We got along wonderfully as future spouses for about a year and naturally life events happened and we started to drift apart emotionally. I started my graduate studies and he started a new modeling career. Before we knew it, the time spent focusing on our individual efforts hurt our relationship more than we knew. In the past three years, we haven’t once tried to set a wedding date. We followed couples advice, endured infidelity, and finally I had to break up with my partner last year because he was no longer healthy or no longer serving us, in my opinion.

We are very close to each other and we still love each other. Even though I wonder if being together is the right thing for both of us, I honestly don’t think I could imagine my life without him. Now he’s asked me to reconsider our relationship, and I want to know if it’s worth a try.

Should I: Boomeranging back to an ex-fiancé when you still have doubts presents real risks. You both have a lot of history, complicated by infidelity, potentially divergent career paths, and what seems to be a deep-rooted doubt in your long-term love compatibility. It’s an uphill battle for even the most experienced life partners. But trying to turn a whirlwind college romance into a healthy adult relationship is a unique challenge because you’re both still discovering and growing.

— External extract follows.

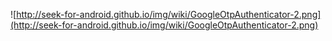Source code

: ![http://seek-for-android.github.io/img/wiki/GoogleOtpAuthenticator-2.png](http://seek-for-android.github.io/img/wiki/GoogleOtpAuthenticator-2.png)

First, you need to be really honest with yourself about why you’re considering a second chance in a relationship that you’ve already concluded is unhealthy. You mentioned that the relationship no longer served either of you. That’s sound reasoning for breaking up. Have any of these feelings or circumstances changed? What has changed since you had this revelation?

It looks like you haven’t spent much time without your ex since the breakup. Why is that? Are you clinging to the comfort of familiarity and perhaps forgetting the same set of facts that led to your initial breakup? Creating some distance from each other, even temporarily, could be helpful in gaining perspective and clarity.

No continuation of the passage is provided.